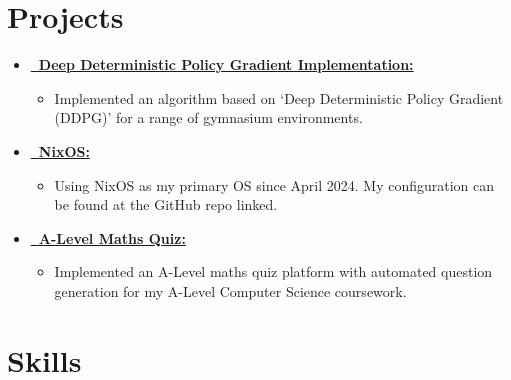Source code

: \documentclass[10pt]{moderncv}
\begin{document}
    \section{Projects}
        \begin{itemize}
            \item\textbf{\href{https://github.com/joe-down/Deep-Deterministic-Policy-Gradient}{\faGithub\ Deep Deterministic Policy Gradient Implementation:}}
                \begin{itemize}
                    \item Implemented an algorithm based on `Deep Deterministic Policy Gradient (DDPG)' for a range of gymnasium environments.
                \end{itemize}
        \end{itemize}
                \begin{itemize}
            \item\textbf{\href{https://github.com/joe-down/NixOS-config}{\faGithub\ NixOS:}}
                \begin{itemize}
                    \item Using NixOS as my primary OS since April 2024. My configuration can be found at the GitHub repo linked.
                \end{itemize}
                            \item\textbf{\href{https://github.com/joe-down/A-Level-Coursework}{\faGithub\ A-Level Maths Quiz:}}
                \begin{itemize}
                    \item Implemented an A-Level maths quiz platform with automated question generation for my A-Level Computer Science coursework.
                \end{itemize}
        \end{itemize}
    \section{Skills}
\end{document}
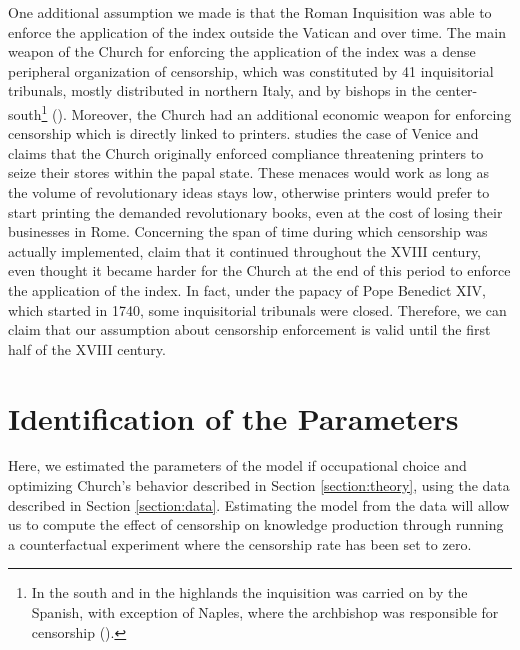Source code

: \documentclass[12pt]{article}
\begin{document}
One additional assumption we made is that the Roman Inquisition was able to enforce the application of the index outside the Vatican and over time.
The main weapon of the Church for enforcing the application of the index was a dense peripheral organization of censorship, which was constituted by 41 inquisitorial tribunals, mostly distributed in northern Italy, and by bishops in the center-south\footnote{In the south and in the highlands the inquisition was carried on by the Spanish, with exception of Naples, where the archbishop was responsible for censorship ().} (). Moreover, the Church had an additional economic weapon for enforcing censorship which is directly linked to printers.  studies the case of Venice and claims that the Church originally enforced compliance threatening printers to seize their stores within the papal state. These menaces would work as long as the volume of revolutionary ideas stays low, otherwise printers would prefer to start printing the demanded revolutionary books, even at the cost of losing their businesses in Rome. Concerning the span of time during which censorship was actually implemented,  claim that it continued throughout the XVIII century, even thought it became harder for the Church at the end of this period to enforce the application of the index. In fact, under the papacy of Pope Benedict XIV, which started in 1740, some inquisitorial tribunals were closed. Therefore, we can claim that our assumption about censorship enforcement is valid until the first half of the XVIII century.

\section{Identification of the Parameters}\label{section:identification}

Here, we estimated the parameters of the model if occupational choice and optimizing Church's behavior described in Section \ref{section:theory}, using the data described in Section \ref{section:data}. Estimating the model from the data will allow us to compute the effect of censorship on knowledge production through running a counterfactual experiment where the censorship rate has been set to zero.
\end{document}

WHAT IS BEING ASKED: The expected output is every line of the data, unchanged, with the pictures skipped.

ANSWER FOR THIS EXERCISE:
Source code

: \documentclass[10pt]{moderncv}
\begin{document}
    \section{Projects}
        \begin{itemize}
            \item\textbf{\href{https://github.com/joe-down/Deep-Deterministic-Policy-Gradient}{\faGithub\ Deep Deterministic Policy Gradient Implementation:}}
                \begin{itemize}
                    \item Implemented an algorithm based on `Deep Deterministic Policy Gradient (DDPG)' for a range of gymnasium environments.
                \end{itemize}
        \end{itemize}
                \begin{itemize}
            \item\textbf{\href{https://github.com/joe-down/NixOS-config}{\faGithub\ NixOS:}}
                \begin{itemize}
                    \item Using NixOS as my primary OS since April 2024. My configuration can be found at the GitHub repo linked.
                \end{itemize}
                            \item\textbf{\href{https://github.com/joe-down/A-Level-Coursework}{\faGithub\ A-Level Maths Quiz:}}
                \begin{itemize}
                    \item Implemented an A-Level maths quiz platform with automated question generation for my A-Level Computer Science coursework.
                \end{itemize}
        \end{itemize}
    \section{Skills}
\end{document}
Source code

: \documentclass[12pt]{article}
\begin{document}
One additional assumption we made is that the Roman Inquisition was able to enforce the application of the index outside the Vatican and over time.
The main weapon of the Church for enforcing the application of the index was a dense peripheral organization of censorship, which was constituted by 41 inquisitorial tribunals, mostly distributed in northern Italy, and by bishops in the center-south\footnote{In the south and in the highlands the inquisition was carried on by the Spanish, with exception of Naples, where the archbishop was responsible for censorship ().} (). Moreover, the Church had an additional economic weapon for enforcing censorship which is directly linked to printers.  studies the case of Venice and claims that the Church originally enforced compliance threatening printers to seize their stores within the papal state. These menaces would work as long as the volume of revolutionary ideas stays low, otherwise printers would prefer to start printing the demanded revolutionary books, even at the cost of losing their businesses in Rome. Concerning the span of time during which censorship was actually implemented,  claim that it continued throughout the XVIII century, even thought it became harder for the Church at the end of this period to enforce the application of the index. In fact, under the papacy of Pope Benedict XIV, which started in 1740, some inquisitorial tribunals were closed. Therefore, we can claim that our assumption about censorship enforcement is valid until the first half of the XVIII century.

\section{Identification of the Parameters}\label{section:identification}

Here, we estimated the parameters of the model if occupational choice and optimizing Church's behavior described in Section \ref{section:theory}, using the data described in Section \ref{section:data}. Estimating the model from the data will allow us to compute the effect of censorship on knowledge production through running a counterfactual experiment where the censorship rate has been set to zero.
\end{document}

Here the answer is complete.